The news of Professor Emeritus and University Historian John A. Murphy’s recent death gave the university pause to reflect on the life and legacy of a man who was synonymous with ‘the College’, as his friend and former colleague Professor Tom Dunne writes. 

5 MIN READ
23 Mar 2022
John A. Murphy was University Historian and Emeritus Professor of Irish History at University College Cork, having held that chair from 1971 until his retirement in 1990. (Photo: Andrew Bradley)

As Queen Elizabeth was about to finish her tour of the high-tech Tyndall Institute in 2011, she was introduced to the Professor Emeritus of Irish History, John A. Murphy, who, in turn, introduced her to the statue of her great-great grandmother, Queen Victoria. It had been erected over the Aula when UCC, then ‘the Queen’s College’, opened in 1849, but was taken down in the nationalistic fervour of the 1930s, and buried in the President’s Garden, to prevent it doing any further harm. John A. had led the campaign to reverse this attempt to bury the past, and as part of the university’s 150th anniversary the statue was put on public display. He told this ‘symbolic story’ to the current queen with characteristic clarity and seeming artlessness, and remarked later that the reception of the Queen in Cork ‘said a lot for our people’s development’. He himself had played a major role in the transformation of public opinion that it represented, through a more inclusive and complex understanding of the Irish past.

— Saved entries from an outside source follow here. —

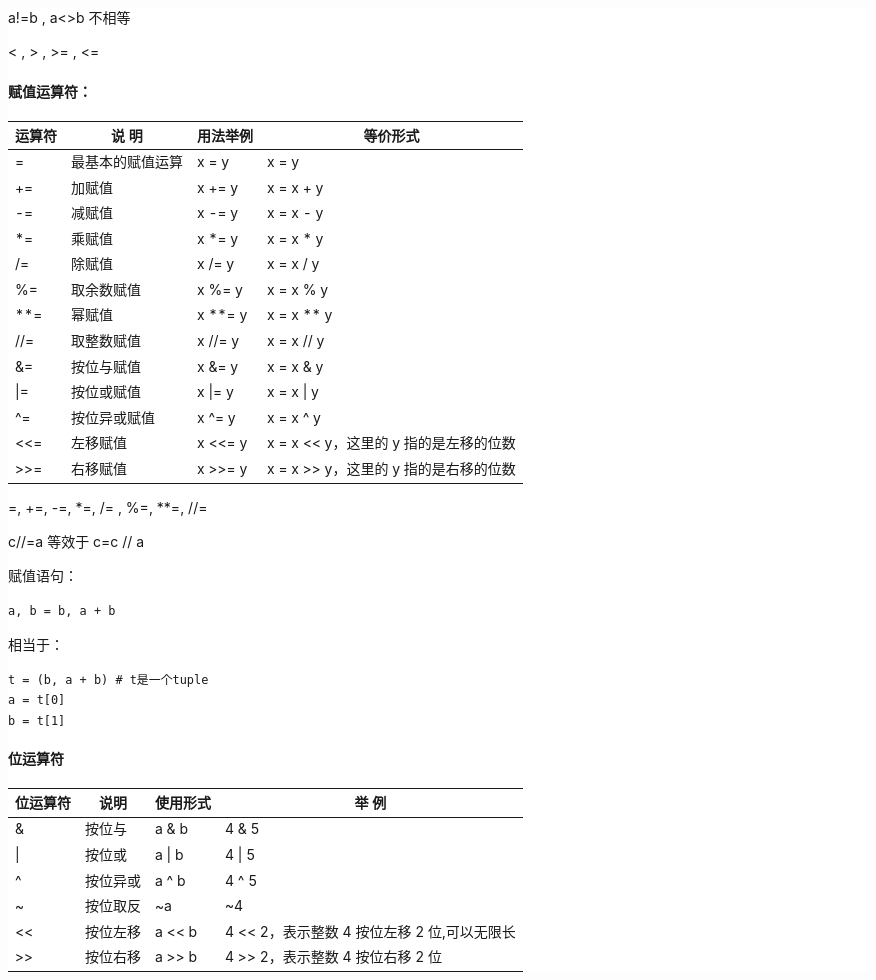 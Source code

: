 a!=b  , a<>b  不相等

<  ,  >  , >= , <=

#### 赋值运算符：

| 运算符 | 说 明            | 用法举例 | 等价形式                              |
| ------ | ---------------- | -------- | ------------------------------------- |
| =      | 最基本的赋值运算 | x = y    | x = y                                 |
| +=     | 加赋值           | x += y   | x = x + y                             |
| -=     | 减赋值           | x -= y   | x = x - y                             |
| *=     | 乘赋值           | x *= y   | x = x * y                             |
| /=     | 除赋值           | x /= y   | x = x / y                             |
| %=     | 取余数赋值       | x %= y   | x = x % y                             |
| **=    | 幂赋值           | x **= y  | x = x ** y                            |
| //=    | 取整数赋值       | x //= y  | x = x // y                            |
| &=     | 按位与赋值       | x &= y   | x = x & y                             |
| \|=    | 按位或赋值       | x \|= y  | x = x \| y                            |
| ^=     | 按位异或赋值     | x ^= y   | x = x ^ y                             |
| <<=    | 左移赋值         | x <<= y  | x = x << y，这里的 y 指的是左移的位数 |
| >>=    | 右移赋值         | x >>= y  | x = x >> y，这里的 y 指的是右移的位数 |

=, +=, -=,  *=,  /= , %=,  **=,  //=   

c//=a  等效于 c=c // a

赋值语句：

```
a, b = b, a + b
```

相当于：

```
t = (b, a + b) # t是一个tuple
a = t[0]
b = t[1]
```

#### 位运算符

| 位运算符 | 说明     | 使用形式 | 举 例                                       |
| -------- | -------- | -------- | ------------------------------------------- |
| &        | 按位与   | a & b    | 4 & 5                                       |
| \|       | 按位或   | a \| b   | 4 \| 5                                      |
| ^        | 按位异或 | a ^ b    | 4 ^ 5                                       |
| ~        | 按位取反 | ~a       | ~4                                          |
| <<       | 按位左移 | a << b   | 4 << 2，表示整数 4 按位左移 2 位,可以无限长 |
| >>       | 按位右移 | a >> b   | 4 >> 2，表示整数 4 按位右移 2 位            |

The fact that he came from a traditional nationalist background and understood it thoroughly was crucial in this. 

His upbringing in Macroom was, as he put it, ‘in the Faith and Fatherland tradition’, but it was also a house of song, ranging widely from sean-nós to Moore’s Melodies, to Victorian music hall and light opera, reflecting the hybridity of Irish culture. He was to transcend his political inheritance, but he retained and celebrated this diverse musical tradition all his life.  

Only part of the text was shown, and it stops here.